Re: [PATCH 0/4] sched/rt: Distribute tasks in find_lowest_rq()

From: Valentin Schneider
Date: Tue Apr 14 2020 - 14:59:31 EST


Hi,

On 14/04/20 16:05, Qais Yousef wrote:
> Now that we have a proper function that returns a 'random' CPU in a mask [1]
> utilize that in find_lowest_rq() to solve the thundering herd issue described
> in this thread
>
> https://lore.kernel.org/lkml/20200219140243.wfljmupcrwm2jelo@e107158-lin/
>
> But as a pre-amble, I noticed that the new cpumask_any_and_distribute() is
> actually an alias for cpumask_any_and() which is documented as returning
> a 'random' cpu but actually just does cpumask_first_and().
>
> The first 3 patches cleanup the API so that the whole family of
> cpumask_any*() take advantage of the new 'random' behavior

I'm a bit wary about such blanket changes. I feel like most places impacted
by this change don't gain anything by using the random thing. In sched land
that would be:

- The single cpumask_any() in core.c::select_task_rq()
- Pretty much any function that wants a CPU id to dereference a
root_domain; there's some of them in deadline.c, topology.c

Looking some more into it, there's shadier things:

- cpufreq_offline() uses cpumask_any() to figure out the new policy
leader... That one should be cpumask_first()
- gic_set_affinity() uses cpumask_any_and() (in the common case).

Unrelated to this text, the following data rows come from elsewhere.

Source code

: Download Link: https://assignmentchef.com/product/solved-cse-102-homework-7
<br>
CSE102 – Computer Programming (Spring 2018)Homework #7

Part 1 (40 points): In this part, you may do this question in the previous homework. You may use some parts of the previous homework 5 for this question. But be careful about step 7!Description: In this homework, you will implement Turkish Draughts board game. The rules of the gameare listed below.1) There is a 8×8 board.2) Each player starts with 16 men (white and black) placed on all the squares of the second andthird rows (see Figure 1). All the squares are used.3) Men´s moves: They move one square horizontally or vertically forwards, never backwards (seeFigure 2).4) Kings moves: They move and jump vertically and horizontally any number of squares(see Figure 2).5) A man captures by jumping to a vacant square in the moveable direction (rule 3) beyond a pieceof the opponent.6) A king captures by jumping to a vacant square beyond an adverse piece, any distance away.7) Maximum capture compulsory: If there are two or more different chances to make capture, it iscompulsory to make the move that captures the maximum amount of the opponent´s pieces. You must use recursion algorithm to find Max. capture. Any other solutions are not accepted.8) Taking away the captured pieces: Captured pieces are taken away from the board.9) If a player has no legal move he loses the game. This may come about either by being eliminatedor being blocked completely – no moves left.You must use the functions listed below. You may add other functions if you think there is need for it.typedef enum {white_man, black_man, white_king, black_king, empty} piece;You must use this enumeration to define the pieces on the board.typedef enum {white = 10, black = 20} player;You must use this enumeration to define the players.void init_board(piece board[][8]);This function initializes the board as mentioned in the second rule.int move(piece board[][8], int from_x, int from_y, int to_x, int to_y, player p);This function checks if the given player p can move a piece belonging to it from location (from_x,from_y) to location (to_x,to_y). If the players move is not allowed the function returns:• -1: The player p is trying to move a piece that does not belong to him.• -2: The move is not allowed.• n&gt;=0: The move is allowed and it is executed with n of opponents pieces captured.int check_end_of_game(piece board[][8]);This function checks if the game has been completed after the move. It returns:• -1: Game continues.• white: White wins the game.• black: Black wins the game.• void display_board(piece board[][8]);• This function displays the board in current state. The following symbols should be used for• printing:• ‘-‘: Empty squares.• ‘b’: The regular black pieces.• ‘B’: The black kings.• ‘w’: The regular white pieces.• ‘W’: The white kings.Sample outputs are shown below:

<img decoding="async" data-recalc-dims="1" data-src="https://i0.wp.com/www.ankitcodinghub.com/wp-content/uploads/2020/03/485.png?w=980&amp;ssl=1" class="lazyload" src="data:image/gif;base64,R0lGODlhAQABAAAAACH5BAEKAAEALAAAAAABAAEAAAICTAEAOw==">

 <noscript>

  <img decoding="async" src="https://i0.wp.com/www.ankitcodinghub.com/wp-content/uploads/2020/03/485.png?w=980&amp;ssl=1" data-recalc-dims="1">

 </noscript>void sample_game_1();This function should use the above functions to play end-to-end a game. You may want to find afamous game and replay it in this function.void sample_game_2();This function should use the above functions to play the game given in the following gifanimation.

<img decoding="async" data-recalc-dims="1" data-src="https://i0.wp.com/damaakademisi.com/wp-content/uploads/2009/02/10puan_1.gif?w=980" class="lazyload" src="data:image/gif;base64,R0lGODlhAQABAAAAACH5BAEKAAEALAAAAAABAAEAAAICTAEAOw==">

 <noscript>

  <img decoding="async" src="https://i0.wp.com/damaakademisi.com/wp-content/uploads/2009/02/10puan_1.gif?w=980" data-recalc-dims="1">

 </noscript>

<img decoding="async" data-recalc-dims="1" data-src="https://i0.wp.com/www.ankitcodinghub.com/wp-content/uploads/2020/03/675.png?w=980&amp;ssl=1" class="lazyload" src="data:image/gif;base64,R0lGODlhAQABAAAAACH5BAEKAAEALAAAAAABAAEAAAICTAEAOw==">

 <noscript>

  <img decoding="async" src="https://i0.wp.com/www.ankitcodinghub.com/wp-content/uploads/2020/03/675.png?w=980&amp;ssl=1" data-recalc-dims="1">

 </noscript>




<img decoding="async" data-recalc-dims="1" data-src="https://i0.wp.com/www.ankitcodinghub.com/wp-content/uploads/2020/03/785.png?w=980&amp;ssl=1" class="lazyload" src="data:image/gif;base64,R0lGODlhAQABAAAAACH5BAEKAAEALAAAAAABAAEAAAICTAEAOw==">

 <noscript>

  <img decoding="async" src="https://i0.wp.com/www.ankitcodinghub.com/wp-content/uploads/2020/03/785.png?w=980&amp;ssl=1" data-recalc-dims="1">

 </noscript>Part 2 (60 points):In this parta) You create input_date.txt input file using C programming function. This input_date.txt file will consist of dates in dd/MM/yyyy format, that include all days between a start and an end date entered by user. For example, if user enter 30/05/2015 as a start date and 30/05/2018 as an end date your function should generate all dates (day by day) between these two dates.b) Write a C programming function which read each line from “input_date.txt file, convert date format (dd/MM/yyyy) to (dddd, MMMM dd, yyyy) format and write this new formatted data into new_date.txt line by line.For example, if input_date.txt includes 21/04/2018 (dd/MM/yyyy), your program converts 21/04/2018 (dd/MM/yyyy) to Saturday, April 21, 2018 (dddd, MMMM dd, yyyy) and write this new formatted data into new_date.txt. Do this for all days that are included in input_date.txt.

If this
starts using randomness, you will stop affining e.g. all SPIs to CPU0
by default (!!!)
- ... and there might be more

I think people went with cpumask_any_* mostly because there is just
cpumask_first() while there are more cpumask_any_* variants, and since
those have been returning the first set CPU for over a decade people just
went with it.

To move this forward, I would suggest renaming the current cpumask_any_*()
into cpumask_first_*(), and THEN introduce the new pseudo-random
ones. People are then free to hand-fix specific locations if it makes sense
there, like you're doing for RT.

I think it's safe to say the vast majority of the current callers do not
require randomness - the exceptions should mainly be scheduler / workqueues
and the like.

> and in patch
> 4 I convert the cpumask_first_and() --> cpumask_any_and() in find_lowest_rq()
> to allow to better distribute the RT tasks that wake up simultaneously.
>
> [1] https://lore.kernel.org/lkml/20200311010113.136465-1-joshdon@xxxxxxxxxx/
>
> CC: Juri Lelli <juri.lelli@xxxxxxxxxx>
> CC: Vincent Guittot <vincent.guittot@xxxxxxxxxx>
> CC: Dietmar Eggemann <dietmar.eggemann@xxxxxxx>
> CC: Steven Rostedt <rostedt@xxxxxxxxxxx>
> CC: Ben Segall <bsegall@xxxxxxxxxx>
> CC: Mel Gorman <mgorman@xxxxxxx>
> CC: Andrew Morton <akpm@xxxxxxxxxxxxxxxxxxxx>
> CC: Thomas Gleixner <tglx@xxxxxxxxxxxxx>
> CC: Yury Norov <yury.norov@xxxxxxxxx>
> CC: Paul Turner <pjt@xxxxxxxxxx>
> CC: Alexey Dobriyan <adobriyan@xxxxxxxxx>
> CC: Josh Don <joshdon@xxxxxxxxxx>
> CC: Pavan Kondeti <pkondeti@xxxxxxxxxxxxxx>
> CC: linux-kernel@xxxxxxxxxxxxxxx
>
> Qais Yousef (4):
> cpumask: Rename cpumask_any_and_distribute
> cpumask: Make cpumask_any() truly random
> cpumask: Convert cpumask_any_but() to the new random function
> sched/rt: Better distribute tasks that wakeup simultaneously
>
> include/linux/cpumask.h | 33 ++++++-----------
> kernel/sched/core.c | 2 +-
> kernel/sched/rt.c | 4 +-
> lib/cpumask.c | 82 +++++++++++++++++++++++++++--------------
> 4 files changed, 68 insertions(+), 53 deletions(-)